Requirement of Co-existence
- Commonwealth of Australia is a constitutional federation.
- By proclamation made under s 3 of the Commonwealth of Australia Constitution Act 1900 (UK) (‘CACA’) the 6 colonies were constituted as a ‘Federal Commonwealth’.
- The 6 colonies became the 6 original federating States.
- s 106 provided for the continuance of State Constitutions subject to the federal Constitution.
- s 107: Legislative powers of the Colony continued unless exclusively vested in the Commonwealth or withdrawn by the Constitution.
- s 108: Laws of the Colonies continued subject to the Constitution.
- Thus the existence of the States is guaranteed, requiring federal-State coexistence.
- Co-existence requires that the Commonwealth and the States do not impede each others’ constitutional powers and capacities.
- The constitutional powers are:
- (a) legislative;
- (b) judicial;
- (c) executive.
Distribution of Legislative powers
- Some subjects are given exclusively to the Commonwealth
- Subjects are exclusive by express words eg:
- s 52(i) – Seat of government
- s 52(ii) – Commonwealth public service;
- s 90 – Excise and customs duties
- s 114 – Naval and military forces
- s 114 – Taxing Commonwealth property
- s 115 – Coining money other than gold and silver coins.
- Subjects exclusive to the Commonwealth by necessary implication or because they are inappropriate for the States eg:
- s 27 – Determining the number of members of the House of Representatives
- s 72 – Fixing the age of retirement of federal judges
- s 102 – providing for the government of the territories
- Act and NT Constitutions are just acts of the government, can be reappealed or changed by Parliament.
- s 51(iv) – Borrowing on Commonwealth credit.
- See full list 205/206 AFL: F+T
- Some subjects given concurrently to the Commonwealth and the States.
- All powers in s 51 other than those that are by implication or appropriateness belong exclusively to the Commonwealth.
- Subjects exclusive to the States.
- All subjects not given exclusively or concurrently to the Commonwealth.
- Some subjects are beyond both Commonwealth and State power.
- Amending the Constitution (s 128)
- Abrogating the freedom of political communication
- Conflict between valid Commonwealth and valid State law.
- They are concurrent powers and this has resulted in conflicts.

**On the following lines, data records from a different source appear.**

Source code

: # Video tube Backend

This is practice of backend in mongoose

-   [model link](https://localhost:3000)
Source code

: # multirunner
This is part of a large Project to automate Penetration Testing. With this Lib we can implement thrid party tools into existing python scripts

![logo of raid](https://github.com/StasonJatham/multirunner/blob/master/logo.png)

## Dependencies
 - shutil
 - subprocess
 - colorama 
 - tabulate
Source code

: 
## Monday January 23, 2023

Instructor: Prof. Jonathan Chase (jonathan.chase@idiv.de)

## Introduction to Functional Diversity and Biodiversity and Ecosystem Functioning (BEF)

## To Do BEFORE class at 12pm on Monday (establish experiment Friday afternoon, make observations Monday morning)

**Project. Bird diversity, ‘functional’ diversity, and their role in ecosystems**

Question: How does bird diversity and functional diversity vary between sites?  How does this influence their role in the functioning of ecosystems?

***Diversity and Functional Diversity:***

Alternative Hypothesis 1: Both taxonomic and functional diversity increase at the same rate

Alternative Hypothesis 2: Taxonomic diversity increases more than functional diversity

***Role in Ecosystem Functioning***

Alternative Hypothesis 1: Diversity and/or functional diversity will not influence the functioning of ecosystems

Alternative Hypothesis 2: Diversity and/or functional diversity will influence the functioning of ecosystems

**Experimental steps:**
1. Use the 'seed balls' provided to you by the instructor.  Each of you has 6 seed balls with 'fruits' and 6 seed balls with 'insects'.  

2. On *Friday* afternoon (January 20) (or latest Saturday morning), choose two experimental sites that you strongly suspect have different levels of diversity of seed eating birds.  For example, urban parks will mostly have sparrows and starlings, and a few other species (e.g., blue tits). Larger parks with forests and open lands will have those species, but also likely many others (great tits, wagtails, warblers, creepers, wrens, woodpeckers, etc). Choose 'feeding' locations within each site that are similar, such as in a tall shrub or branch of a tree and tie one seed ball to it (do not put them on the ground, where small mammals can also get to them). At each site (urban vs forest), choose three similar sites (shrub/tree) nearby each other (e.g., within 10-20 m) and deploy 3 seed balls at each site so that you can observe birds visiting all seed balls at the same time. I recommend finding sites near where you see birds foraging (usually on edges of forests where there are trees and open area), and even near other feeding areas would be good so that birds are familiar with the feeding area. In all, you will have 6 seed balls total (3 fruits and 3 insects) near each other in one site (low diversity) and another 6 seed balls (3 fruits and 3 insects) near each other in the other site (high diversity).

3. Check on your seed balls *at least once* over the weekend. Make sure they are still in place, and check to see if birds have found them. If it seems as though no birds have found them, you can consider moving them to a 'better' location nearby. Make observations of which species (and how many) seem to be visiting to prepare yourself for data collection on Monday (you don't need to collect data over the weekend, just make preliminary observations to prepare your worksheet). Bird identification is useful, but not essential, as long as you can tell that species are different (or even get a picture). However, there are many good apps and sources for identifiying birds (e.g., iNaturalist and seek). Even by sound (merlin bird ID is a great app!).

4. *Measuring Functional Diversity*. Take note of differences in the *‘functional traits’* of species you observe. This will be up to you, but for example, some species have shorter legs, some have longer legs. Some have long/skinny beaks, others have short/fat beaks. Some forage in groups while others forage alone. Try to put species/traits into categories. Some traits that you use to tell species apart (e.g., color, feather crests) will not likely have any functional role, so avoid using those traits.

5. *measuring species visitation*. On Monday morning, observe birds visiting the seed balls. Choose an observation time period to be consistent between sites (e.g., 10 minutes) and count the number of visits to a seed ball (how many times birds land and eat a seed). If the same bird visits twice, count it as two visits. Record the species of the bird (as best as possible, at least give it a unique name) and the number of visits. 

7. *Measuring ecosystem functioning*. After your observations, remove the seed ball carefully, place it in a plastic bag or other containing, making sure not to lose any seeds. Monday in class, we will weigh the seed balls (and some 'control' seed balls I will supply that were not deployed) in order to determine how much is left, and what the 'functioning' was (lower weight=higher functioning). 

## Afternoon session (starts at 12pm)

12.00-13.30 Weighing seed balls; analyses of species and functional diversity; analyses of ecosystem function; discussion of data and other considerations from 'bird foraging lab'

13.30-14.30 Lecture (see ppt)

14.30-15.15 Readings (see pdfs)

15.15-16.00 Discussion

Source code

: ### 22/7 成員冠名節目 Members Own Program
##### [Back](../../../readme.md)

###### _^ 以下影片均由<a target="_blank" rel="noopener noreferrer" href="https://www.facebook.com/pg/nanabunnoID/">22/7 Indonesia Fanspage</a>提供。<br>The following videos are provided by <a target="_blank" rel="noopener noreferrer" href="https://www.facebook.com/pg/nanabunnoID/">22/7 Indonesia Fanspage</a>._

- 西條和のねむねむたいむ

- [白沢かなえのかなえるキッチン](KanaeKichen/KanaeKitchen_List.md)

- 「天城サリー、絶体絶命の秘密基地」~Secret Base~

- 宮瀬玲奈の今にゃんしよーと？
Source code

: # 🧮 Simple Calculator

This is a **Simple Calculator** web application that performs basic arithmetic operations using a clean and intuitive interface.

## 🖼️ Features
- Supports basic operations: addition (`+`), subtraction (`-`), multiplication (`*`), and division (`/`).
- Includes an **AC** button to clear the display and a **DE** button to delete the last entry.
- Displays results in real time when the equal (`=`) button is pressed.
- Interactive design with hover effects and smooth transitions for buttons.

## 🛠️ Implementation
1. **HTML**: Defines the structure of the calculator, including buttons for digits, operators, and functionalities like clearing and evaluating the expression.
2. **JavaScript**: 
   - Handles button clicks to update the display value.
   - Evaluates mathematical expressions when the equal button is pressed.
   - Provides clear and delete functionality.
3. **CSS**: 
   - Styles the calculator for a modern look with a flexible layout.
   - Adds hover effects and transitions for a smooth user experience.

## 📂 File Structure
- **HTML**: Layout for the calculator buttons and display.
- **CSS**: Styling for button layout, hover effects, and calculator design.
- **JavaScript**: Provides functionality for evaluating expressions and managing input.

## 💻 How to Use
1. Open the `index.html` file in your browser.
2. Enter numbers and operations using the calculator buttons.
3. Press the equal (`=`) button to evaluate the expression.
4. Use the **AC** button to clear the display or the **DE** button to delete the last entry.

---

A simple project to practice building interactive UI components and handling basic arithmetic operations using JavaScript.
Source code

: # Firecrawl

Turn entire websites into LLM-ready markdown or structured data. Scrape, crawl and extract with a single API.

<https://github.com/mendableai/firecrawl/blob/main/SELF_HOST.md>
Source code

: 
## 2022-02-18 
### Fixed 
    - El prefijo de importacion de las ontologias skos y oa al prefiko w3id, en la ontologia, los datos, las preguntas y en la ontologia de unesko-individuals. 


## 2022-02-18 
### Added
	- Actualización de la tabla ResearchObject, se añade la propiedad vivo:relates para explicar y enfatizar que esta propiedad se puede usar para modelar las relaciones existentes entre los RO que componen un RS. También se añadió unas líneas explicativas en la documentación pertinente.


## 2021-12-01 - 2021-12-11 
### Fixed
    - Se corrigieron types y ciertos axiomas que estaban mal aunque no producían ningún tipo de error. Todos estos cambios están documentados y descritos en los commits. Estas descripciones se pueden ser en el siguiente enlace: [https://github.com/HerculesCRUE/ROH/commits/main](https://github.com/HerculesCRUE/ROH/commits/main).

- Commonwealth law prevails over state law to the extent of the inconsistency.
- This is the subject matter of the next lecture.
Limits of legislative power arising from federal-state relations
- States cannot legislate against valid federal law (s 109)
- What happens when State legislation does not violate federal law but impedes federal executive functions?
- What happens when Commonwealth law (otherwise valid) impairs the capacity of a state to function as a state?
- The Constitution does not provide express answers.
Limits of state legislative power derived from federal-state relations
Taxation
- Both Commonwealth and the States have the power to impose taxes: a concurrent power.
- s 114 prohibits the Cth and the States from imposing taxes on each other’s property.
- As regards other taxes, the eneral rule is States can tax Commonwealth exmployees or its agencies provided:
- (1) the tax is general and non-discriminatory and does not impair the Commonwealth’s powers and functions.
- (2) Cth has not exercised its protective power under s 109 ie made a law in advance that precludes state law on the subject.
- In West v Commissioner of Taxation (NSW), NSW tax on a retired federal public servant’s pension was upheld.
- The tax law was general and non-discriminatory. The relevant federal legislation was not excluding State legislation.
- For pre-Engineers position, see D’Emden v Pedder discussed below ...
State property acquired by the Commonwealth
- Commonwealth Parliament has exclusive power to make laws in respect of ‘all places acquired by the Commonwealth for public purposes’: s 52(i).
- Power to acquire places? P31 of s 51
- No general legislative powers: Commonwealth
- Acquisition on just terms from any state or person
- In respect of this, Cth hold exclusive power to make law
- State law does not apply to this, even if located in State.
- Melbourne International Airport (Tullamarine) is a place acquired by the Commonwealth.
- Victoria imposed stamp duty on a lease of a duty free shop.
- Held inapplicable: Allders International v Comm of State Revenue.
Other State Laws
- Early law: a State law enacted within State legislative power will fail only under s 109.
- An RAAF officer driving without a licence was held to be prosecutable under the Motor Car Act (Vic): Pirrie v McFarlane.
Rule in Cigamatic
- Cth v Cigamatic: State law could not remove the Commonwealth’s priority in the payment of debts in the administration of a company in liquidation.
- Insolvency law: Commonwealth has a right of priority (company goes broke, then sells all assets to get money)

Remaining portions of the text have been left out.